Muratpaşa Tıp Merkezi’nden göz doktoru arkadaşım Filiz İmadoğlu Müftüoğlu geçtiğimiz günlerde sosyal medyada gelin-kaynana çatışması konusunda bir fıkra paylaştı. Çok güzel mesajlar içeren bu fıkrayı birilerinin okuyup ders çıkarması umuduyla ben de paylaşmak istedim.

***

 

Li-Li, gelin olup Çin geleneklerine uygun biçimde kaynanasının evine taşınmıştı… Ancak kısa bir süre sonra, kaynanasıyla arasında geçimsizlik baş gösterdi. Çünkü kişilikleri tamamen farklıydı ve birinin ak dediğine diğeri kara diyordu. Genç gelin ayrı bir eve taşınmak için nabız yoklayınca ortalık ayağa kalktı… Hiçbir gelin kaynanasından ayrı ev açamazdı… Çin gelenekleri buna asla izin vermiyordu. Li-Li mecburen vazgeçti. Arzusunu isteğini bastırıp kaynanasıyla oturmayı sürdürdü. Fakat hayat gitgide çekilmez oluyordu. Hele de eşinin hali perişandı. Annesiyle karısı arasında tükeniyordu adeta… Aslında hayat üçü için de cehennem azabına dönmüştü. Genç gelin çaresizlik içinde kıvranırken, aklına çılgın bir fikir geldi… Kaynanasını zehirleyecekti. Lakin bunu kimseye fark ettirmeden yapmalıydı. Doğruca babasının eski bir arkadaşı olan ihtiyar bir aktara koştu ve planını anlattı ona.

“Peki” diyen yaşlı baharatçı, ona bitkilerden bir şurup hazırladı.

“Bu” dedi, “etkisi üç ay içinde görülecek bir zehirdir. Üç ay boyunca her gün azar-azar kaynananın yemeğine karıştıracaksın.”

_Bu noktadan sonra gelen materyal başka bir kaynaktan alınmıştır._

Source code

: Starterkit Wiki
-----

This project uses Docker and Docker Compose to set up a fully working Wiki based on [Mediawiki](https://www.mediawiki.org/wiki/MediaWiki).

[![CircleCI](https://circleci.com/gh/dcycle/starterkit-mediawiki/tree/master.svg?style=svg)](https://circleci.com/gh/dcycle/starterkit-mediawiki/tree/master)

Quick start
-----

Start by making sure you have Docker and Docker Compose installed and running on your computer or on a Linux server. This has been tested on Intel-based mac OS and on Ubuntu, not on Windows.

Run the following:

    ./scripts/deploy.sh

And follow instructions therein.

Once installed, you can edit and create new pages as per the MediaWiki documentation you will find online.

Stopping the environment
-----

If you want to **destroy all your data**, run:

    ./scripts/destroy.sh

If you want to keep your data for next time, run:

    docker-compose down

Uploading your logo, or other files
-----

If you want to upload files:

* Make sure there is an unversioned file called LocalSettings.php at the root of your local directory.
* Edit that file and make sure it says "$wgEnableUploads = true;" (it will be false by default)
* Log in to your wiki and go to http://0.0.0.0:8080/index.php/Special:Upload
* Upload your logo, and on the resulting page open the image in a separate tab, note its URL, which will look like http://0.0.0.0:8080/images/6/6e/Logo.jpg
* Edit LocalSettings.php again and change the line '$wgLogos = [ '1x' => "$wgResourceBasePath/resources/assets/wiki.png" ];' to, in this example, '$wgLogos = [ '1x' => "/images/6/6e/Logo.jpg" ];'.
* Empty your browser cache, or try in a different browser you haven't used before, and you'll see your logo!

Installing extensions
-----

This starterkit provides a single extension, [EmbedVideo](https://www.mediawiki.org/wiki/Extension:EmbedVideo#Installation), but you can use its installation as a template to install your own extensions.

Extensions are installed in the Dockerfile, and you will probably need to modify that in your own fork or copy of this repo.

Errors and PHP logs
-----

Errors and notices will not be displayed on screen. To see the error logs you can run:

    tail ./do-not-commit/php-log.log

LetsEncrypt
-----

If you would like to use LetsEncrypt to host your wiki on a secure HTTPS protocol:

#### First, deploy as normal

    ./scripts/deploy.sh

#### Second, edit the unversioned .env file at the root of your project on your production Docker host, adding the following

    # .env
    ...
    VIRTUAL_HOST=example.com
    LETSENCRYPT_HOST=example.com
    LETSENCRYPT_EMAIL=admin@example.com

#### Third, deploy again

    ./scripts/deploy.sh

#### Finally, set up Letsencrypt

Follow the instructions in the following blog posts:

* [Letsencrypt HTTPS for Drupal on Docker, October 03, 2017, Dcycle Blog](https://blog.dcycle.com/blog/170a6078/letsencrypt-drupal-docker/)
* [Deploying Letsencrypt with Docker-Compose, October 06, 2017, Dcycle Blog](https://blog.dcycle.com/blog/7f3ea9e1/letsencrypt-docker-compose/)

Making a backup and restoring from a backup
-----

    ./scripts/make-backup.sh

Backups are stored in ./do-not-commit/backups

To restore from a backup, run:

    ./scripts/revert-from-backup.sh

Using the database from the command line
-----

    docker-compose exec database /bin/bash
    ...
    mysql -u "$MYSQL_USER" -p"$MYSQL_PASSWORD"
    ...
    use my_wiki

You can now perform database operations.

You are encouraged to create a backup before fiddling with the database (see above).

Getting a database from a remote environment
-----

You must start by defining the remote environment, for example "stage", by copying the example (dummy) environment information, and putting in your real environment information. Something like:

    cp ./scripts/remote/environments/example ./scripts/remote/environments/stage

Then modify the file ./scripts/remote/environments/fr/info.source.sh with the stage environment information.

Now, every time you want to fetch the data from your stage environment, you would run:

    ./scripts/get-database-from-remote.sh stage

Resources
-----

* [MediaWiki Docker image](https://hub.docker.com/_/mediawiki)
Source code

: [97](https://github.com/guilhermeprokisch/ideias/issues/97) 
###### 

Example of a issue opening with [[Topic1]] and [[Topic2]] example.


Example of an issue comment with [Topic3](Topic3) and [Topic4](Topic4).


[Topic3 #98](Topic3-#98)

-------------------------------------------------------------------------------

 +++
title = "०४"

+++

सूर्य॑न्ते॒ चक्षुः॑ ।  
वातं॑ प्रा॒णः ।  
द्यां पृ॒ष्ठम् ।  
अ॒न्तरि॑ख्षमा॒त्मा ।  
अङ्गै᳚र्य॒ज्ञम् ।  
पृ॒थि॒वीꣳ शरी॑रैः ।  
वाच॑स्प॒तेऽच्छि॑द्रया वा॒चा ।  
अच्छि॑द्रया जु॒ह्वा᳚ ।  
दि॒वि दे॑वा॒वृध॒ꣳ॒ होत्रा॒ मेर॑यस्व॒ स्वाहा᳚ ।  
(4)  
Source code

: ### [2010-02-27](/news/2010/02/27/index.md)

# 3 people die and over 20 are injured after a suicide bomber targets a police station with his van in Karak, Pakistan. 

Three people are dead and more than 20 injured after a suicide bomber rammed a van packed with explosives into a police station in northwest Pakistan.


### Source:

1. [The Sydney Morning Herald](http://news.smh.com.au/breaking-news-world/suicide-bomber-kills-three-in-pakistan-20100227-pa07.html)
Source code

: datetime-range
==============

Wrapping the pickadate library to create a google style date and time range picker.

Parmağını havaya kaldırarak devam etti yaşlı Çinli aktar: “Kaynanan öldüğünde kimsenin senden şüphelenmemesi için, üç ay boyunca kaynanana çok iyi davranmalı, bir dediğini iki etmemelisin. Kadıncağız üç ay sonra nasılsa ölecek, bari gözü arkada kalmasın.“

“Tamam” diyen Li-Li, sevinç içinde eve döndü ve yaşlı baharatçının dediklerini aynen uygulamaya koydu. Kaynanasına her gün çok güzel yemekler pişiriyor, o güne değin hiç olmadığı kadar da iyi davranıyordu. O kadar iyi davranıyordu ki, kaynanası gelinine yaptıklarından dolayı pişman olmaya başlamıştı. Gelinine haksızlık ettiğini düşünüyordu… Birkaç gün içinde o da değişip iyileşmeye karar verdi. Artık o da gelinine çok iyi davranıyordu. Böylece aileye dirlik ve düzen gelmişti. Herkes çok mutluydu. Özellikle Li-Li’nin eşi, bu değişimden son derece memnundu. Annesiyle karısı arasında öğütülmekten kurtulmuştu. Fakat zehir etkisini gösterip kaynana ölünce ne olacaktı. Genç gelin yaptıklarından pişman bir vaziyette aktar dükkânının yolunu tuttu. Babasının dostu olan yaşlı aktarı tekrar buldu. Kaynanası için bir panzehir yapmasını rica etti. Artık ölmesini istemiyorum; lütfen verdiğiniz zehiri etkisizleştirecek bir panzehir hazırlayın.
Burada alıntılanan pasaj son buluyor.